## Collected data:
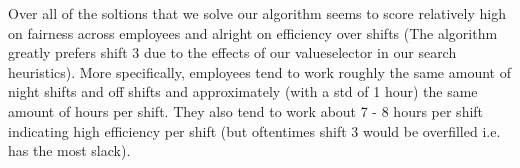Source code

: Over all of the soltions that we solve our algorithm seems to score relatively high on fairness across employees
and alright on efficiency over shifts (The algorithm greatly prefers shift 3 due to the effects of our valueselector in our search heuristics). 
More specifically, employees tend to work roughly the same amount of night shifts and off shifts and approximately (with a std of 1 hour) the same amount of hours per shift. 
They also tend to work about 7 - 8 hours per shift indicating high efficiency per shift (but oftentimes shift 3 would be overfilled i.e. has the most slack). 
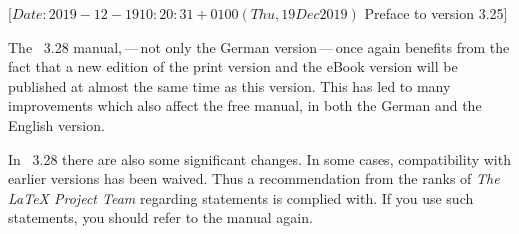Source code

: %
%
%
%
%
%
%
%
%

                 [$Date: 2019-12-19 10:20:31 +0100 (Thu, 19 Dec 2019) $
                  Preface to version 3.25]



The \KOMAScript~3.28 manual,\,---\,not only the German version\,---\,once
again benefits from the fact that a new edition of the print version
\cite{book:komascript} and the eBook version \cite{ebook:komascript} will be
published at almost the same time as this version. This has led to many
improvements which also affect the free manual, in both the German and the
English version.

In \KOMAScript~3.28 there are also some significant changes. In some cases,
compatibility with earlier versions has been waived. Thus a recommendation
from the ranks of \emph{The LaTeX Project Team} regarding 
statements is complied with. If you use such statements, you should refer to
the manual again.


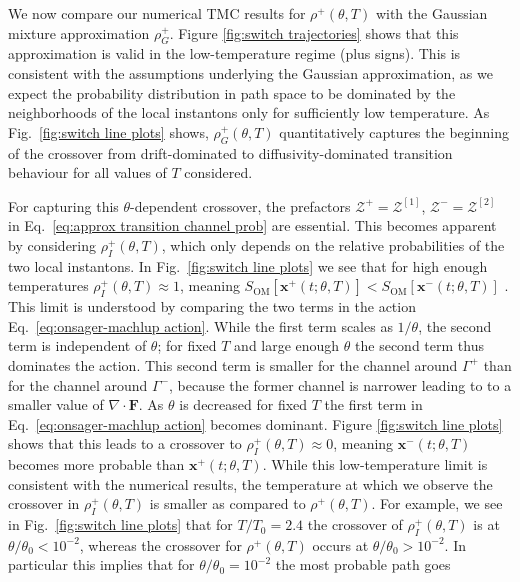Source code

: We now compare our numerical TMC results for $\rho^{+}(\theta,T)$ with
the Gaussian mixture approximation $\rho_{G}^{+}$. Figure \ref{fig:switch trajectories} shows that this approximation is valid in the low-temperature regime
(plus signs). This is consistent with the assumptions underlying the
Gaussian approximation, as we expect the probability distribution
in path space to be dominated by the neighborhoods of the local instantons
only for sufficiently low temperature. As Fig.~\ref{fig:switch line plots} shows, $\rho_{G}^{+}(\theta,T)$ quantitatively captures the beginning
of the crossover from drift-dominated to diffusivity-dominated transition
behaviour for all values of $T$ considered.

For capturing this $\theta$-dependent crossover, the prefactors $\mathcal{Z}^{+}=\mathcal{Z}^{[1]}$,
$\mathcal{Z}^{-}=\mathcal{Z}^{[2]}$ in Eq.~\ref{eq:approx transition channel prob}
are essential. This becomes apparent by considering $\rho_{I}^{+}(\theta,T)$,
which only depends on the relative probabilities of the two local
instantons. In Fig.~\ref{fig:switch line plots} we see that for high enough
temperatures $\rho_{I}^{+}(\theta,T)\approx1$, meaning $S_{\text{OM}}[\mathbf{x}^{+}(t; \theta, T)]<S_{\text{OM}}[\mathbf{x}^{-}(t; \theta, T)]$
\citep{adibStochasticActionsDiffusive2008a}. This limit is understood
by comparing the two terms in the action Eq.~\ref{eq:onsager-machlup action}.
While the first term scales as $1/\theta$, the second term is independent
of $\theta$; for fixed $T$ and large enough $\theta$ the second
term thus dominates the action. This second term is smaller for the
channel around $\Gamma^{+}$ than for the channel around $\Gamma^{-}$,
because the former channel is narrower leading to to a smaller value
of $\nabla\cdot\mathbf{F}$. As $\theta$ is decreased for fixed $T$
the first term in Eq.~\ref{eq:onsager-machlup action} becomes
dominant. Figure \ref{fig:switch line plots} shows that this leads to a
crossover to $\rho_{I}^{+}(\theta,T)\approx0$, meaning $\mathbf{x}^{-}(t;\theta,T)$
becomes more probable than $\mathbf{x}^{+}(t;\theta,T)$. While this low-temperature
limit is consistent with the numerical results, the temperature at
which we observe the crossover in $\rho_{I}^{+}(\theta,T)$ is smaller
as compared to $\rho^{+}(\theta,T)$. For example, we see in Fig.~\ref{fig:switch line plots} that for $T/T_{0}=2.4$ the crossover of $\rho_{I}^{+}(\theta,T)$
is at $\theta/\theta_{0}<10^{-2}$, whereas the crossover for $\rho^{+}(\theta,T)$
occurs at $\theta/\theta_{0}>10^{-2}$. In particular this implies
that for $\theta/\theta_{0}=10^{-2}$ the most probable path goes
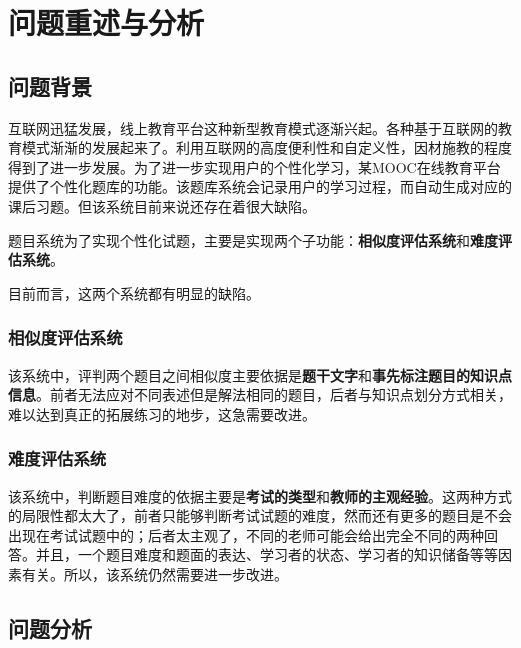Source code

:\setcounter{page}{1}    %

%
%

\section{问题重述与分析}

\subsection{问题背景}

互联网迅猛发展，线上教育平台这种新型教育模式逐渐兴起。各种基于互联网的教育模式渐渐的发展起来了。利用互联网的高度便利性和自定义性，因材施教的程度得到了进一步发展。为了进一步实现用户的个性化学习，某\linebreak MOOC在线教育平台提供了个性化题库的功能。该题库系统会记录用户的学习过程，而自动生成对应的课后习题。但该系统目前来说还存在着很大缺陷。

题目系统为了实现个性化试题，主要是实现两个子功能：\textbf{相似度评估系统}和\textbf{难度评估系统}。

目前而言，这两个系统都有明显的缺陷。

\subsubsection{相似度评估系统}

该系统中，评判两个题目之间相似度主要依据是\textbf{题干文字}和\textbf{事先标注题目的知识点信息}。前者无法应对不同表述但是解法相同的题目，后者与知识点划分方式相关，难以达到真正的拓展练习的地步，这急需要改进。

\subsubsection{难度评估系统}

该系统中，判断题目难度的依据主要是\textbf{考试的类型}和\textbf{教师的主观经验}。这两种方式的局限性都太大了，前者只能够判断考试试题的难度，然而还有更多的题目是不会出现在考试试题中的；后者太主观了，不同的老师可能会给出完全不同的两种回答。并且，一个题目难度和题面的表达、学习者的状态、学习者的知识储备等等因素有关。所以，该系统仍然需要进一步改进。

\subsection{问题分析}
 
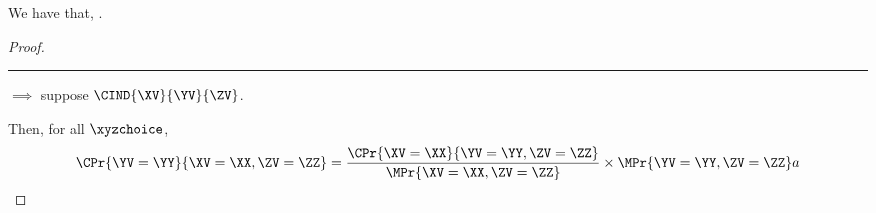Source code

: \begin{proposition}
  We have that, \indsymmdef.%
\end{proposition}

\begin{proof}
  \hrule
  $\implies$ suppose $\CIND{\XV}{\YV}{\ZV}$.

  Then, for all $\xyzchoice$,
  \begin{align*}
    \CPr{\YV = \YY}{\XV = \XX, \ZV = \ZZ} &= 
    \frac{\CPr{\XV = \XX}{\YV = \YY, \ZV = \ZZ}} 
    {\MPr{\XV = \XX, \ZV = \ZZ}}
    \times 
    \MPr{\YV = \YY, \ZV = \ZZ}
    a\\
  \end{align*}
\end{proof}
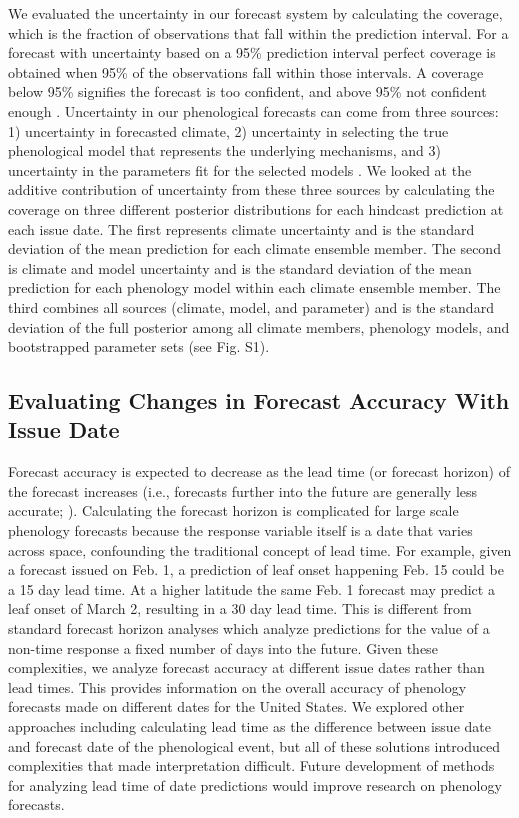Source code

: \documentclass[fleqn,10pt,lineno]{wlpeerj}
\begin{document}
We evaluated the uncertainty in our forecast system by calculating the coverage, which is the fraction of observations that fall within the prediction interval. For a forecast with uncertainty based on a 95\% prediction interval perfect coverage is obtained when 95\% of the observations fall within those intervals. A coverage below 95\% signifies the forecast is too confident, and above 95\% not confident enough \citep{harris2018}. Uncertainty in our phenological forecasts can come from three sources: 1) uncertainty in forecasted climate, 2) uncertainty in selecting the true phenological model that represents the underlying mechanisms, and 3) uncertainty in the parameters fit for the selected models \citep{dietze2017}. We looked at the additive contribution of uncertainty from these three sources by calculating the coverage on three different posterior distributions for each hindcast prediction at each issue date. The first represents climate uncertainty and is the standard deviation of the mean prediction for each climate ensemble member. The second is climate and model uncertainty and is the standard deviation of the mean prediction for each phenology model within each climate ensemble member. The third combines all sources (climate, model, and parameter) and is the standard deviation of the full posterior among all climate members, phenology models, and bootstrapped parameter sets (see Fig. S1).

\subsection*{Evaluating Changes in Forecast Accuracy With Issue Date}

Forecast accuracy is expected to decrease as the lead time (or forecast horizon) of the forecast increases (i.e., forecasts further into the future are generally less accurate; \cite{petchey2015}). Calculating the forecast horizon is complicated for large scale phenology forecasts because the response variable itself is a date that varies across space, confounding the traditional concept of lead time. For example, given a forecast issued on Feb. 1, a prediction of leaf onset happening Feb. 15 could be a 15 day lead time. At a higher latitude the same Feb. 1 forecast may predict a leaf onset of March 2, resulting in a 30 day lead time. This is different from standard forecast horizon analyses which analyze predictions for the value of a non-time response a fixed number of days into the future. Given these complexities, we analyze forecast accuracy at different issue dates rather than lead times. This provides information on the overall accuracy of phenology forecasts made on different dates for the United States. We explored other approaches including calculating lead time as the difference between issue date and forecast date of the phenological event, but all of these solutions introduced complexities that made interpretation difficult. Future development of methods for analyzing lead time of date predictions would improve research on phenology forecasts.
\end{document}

## Problem description:
Please set down exactly the lines from the first line of the data above through the line with "More specifically, employees", both included, leaving out the pictures.

## Answer to the problem:
Source code

: Over all of the soltions that we solve our algorithm seems to score relatively high on fairness across employees
and alright on efficiency over shifts (The algorithm greatly prefers shift 3 due to the effects of our valueselector in our search heuristics). 
More specifically, employees tend to work roughly the same amount of night shifts and off shifts and approximately (with a std of 1 hour) the same amount of hours per shift. 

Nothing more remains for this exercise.